Gardner became commandant of the U.S. Air Force Institute of Technology at Wright-Patterson Air Force Base, Dayton, Ohio, in June 1950, and the following January he assumed command of the 10th Air Force at Selfridge Air Force Base, Michigan. Returning to Air Force headquarters in April 1951, two months later he became a member of the Secretary of the Air Force Council. In July 1951 he was accepted Chairman of the Joint Air Defense Board at Washington, D.C., and the following month went to Ent Air Force Base, Colorado Springs, Colo., as director of the Joint Air Defense Board.

==Retirement==
Gardner retired from active duty on 31 August 1954.

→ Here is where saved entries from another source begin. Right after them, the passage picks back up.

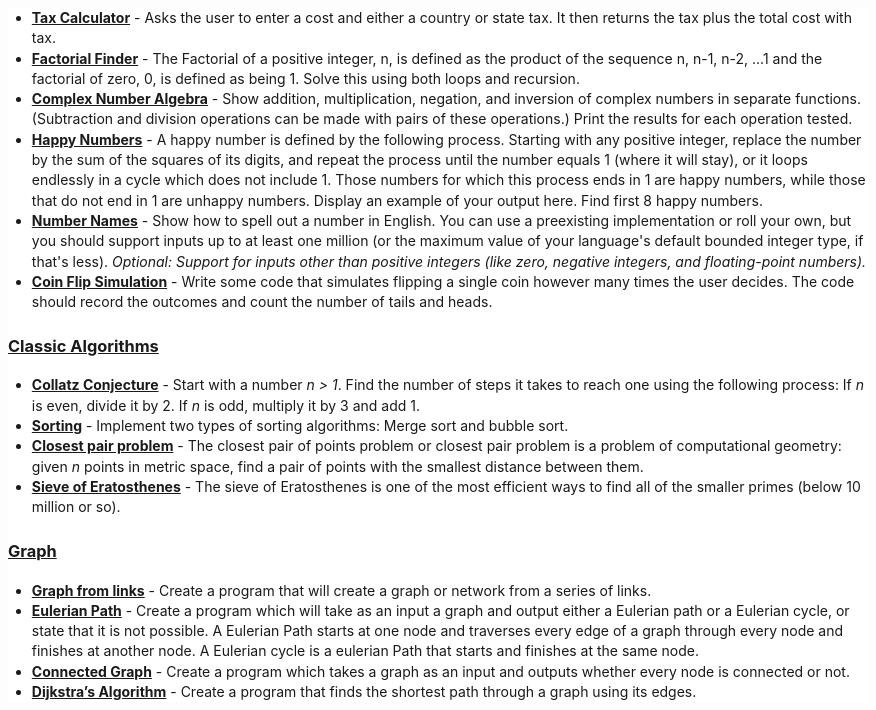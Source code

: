- [**Tax Calculator**](https://github.com/americodls/mega_project_list/tree/master/solutions/numbers/tax_calculator) - Asks the user to enter a cost and either a country or state tax. It then returns the tax plus the total cost with tax.
- [**Factorial Finder**](https://github.com/americodls/mega_project_list/tree/master/solutions/numbers/factorial_finder) - The Factorial of a positive integer, n, is defined as the product of the sequence n, n-1, n-2, ...1 and the factorial of zero, 0, is defined as being 1. Solve this using both loops and recursion.
- [**Complex Number Algebra**](https://github.com/americodls/mega_project_list/tree/master/solutions/numbers/complex_number_algebra) - Show addition, multiplication, negation, and inversion of complex numbers in separate functions. (Subtraction and division operations can be made with pairs of these operations.) Print the results for each operation tested.
- [**Happy Numbers**](https://github.com/americodls/mega_project_list/tree/master/solutions/numbers/happy_numbers) - A happy number is defined by the following process. Starting with any positive integer, replace the number by the sum of the squares of its digits, and repeat the process until the number equals 1 (where it will stay), or it loops endlessly in a cycle which does not include 1. Those numbers for which this process ends in 1 are happy numbers, while those that do not end in 1 are unhappy numbers. Display an example of your output here. Find first 8 happy numbers.
- [**Number Names**](https://github.com/americodls/mega_project_list/tree/master/solutions/numbers/number_names) - Show how to spell out a number in English. You can use a preexisting implementation or roll your own, but you should support inputs up to at least one million (or the maximum value of your language's default bounded integer type, if that's less). *Optional: Support for inputs other than positive integers (like zero, negative integers, and floating-point numbers).*
- [**Coin Flip Simulation**](https://github.com/americodls/mega_project_list/tree/master/solutions/numbers/coin_flip_simulation) - Write some code that simulates flipping a single coin however many times the user decides. The code should record the outcomes and count the number of tails and heads.

### [Classic Algorithms](https://github.com/americodls/mega_project_list/tree/master/solutions/classic_algorithms)

- [**Collatz Conjecture**](https://github.com/americodls/mega_project_list/tree/master/solutions/classic_algorithms/collatz_conjecture) - Start with a number *n > 1*. Find the number of steps it takes to reach one using the following process: If *n* is even, divide it by 2. If *n* is odd, multiply it by 3 and add 1.
- [**Sorting**](https://github.com/americodls/mega_project_list/tree/master/solutions/classic_algorithms/sorting) - Implement two types of sorting algorithms: Merge sort and bubble sort.
- [**Closest pair problem**](https://github.com/americodls/mega_project_list/tree/master/solutions/classic_algorithms/closest_pair_problem) - The closest pair of points problem or closest pair problem is a problem of computational geometry: given *n* points in metric space, find a pair of points with the smallest distance between them.
- [**Sieve of Eratosthenes**](https://github.com/americodls/mega_project_list/tree/master/solutions/classic_algorithms/sieve_of_eratosthenes) - The sieve of Eratosthenes is one of the most efficient ways to find all of the smaller primes (below 10 million or so).

### [Graph](https://github.com/americodls/mega_project_list/tree/master/solutions/graph)

- [**Graph from links**](https://github.com/americodls/mega_project_list/tree/master/solutions/graph/graph_from_links) - Create a program that will create a graph or network from a series of links.
- [**Eulerian Path**](https://github.com/americodls/mega_project_list/tree/master/solutions/graph/eulerian_path) - Create a program which will take as an input a graph and output either a Eulerian path or a Eulerian cycle, or state that it is not possible.  A Eulerian Path starts at one node and traverses every edge of a graph  through every node and finishes at another node.  A Eulerian cycle is a eulerian Path that starts and finishes at the same node.
- [**Connected Graph**](https://github.com/americodls/mega_project_list/tree/master/solutions/graph/connected_graph) - Create a program which takes a graph as an input and outputs whether every node is connected or not.
- [**Dijkstra’s Algorithm**](https://github.com/americodls/mega_project_list/tree/master/solutions/graph/dijkstras_algorithm) - Create a program that finds the shortest path through a graph using its edges.
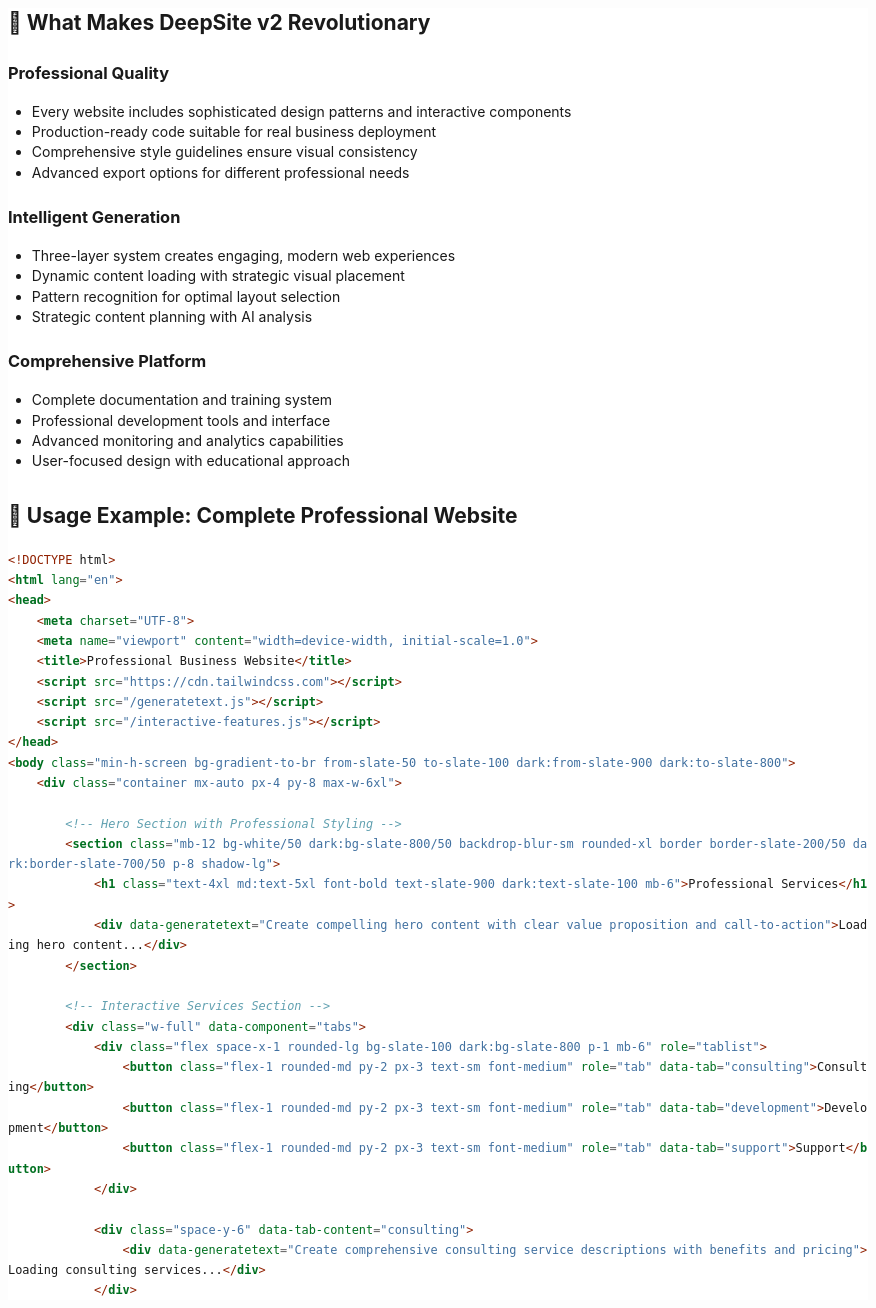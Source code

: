 ## 🌟 **What Makes DeepSite v2 Revolutionary**

### **Professional Quality**
- Every website includes sophisticated design patterns and interactive components
- Production-ready code suitable for real business deployment
- Comprehensive style guidelines ensure visual consistency
- Advanced export options for different professional needs

### **Intelligent Generation**
- Three-layer system creates engaging, modern web experiences
- Dynamic content loading with strategic visual placement
- Pattern recognition for optimal layout selection
- Strategic content planning with AI analysis

### **Comprehensive Platform**
- Complete documentation and training system
- Professional development tools and interface
- Advanced monitoring and analytics capabilities
- User-focused design with educational approach

## 🎯 **Usage Example: Complete Professional Website**

```html
<!DOCTYPE html>
<html lang="en">
<head>
    <meta charset="UTF-8">
    <meta name="viewport" content="width=device-width, initial-scale=1.0">
    <title>Professional Business Website</title>
    <script src="https://cdn.tailwindcss.com"></script>
    <script src="/generatetext.js"></script>
    <script src="/interactive-features.js"></script>
</head>
<body class="min-h-screen bg-gradient-to-br from-slate-50 to-slate-100 dark:from-slate-900 dark:to-slate-800">
    <div class="container mx-auto px-4 py-8 max-w-6xl">
        
        <!-- Hero Section with Professional Styling -->
        <section class="mb-12 bg-white/50 dark:bg-slate-800/50 backdrop-blur-sm rounded-xl border border-slate-200/50 dark:border-slate-700/50 p-8 shadow-lg">
            <h1 class="text-4xl md:text-5xl font-bold text-slate-900 dark:text-slate-100 mb-6">Professional Services</h1>
            <div data-generatetext="Create compelling hero content with clear value proposition and call-to-action">Loading hero content...</div>
        </section>

        <!-- Interactive Services Section -->
        <div class="w-full" data-component="tabs">
            <div class="flex space-x-1 rounded-lg bg-slate-100 dark:bg-slate-800 p-1 mb-6" role="tablist">
                <button class="flex-1 rounded-md py-2 px-3 text-sm font-medium" role="tab" data-tab="consulting">Consulting</button>
                <button class="flex-1 rounded-md py-2 px-3 text-sm font-medium" role="tab" data-tab="development">Development</button>
                <button class="flex-1 rounded-md py-2 px-3 text-sm font-medium" role="tab" data-tab="support">Support</button>
            </div>
            
            <div class="space-y-6" data-tab-content="consulting">
                <div data-generatetext="Create comprehensive consulting service descriptions with benefits and pricing">Loading consulting services...</div>
            </div>
```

In 1959, as part of the Henry H. Arnold project, Gardner provided oral interviews of his career reminiscences. A transcript, running 54 pages, is part of the Columbia Center for Oral History, Columbia University Libraries, New York City.

==Family==
His spouse was Edith Marguerite McMurrin Gardner.

==Decorations==
His decorations include the Distinguished Service Medal, awarded in General Orders No. 17 (1946), the Legion of Merit with Oak Leaf Cluster, and Honorary Commander of the Military Division of the Most Excellent Order of the British Empire. He is rated a command pilot, combat observer and aircraft observer.

==Commemoration==
- Gardner Drive in Shalimar, Florida, is named for the former Eglin Air Force Base commanding officer.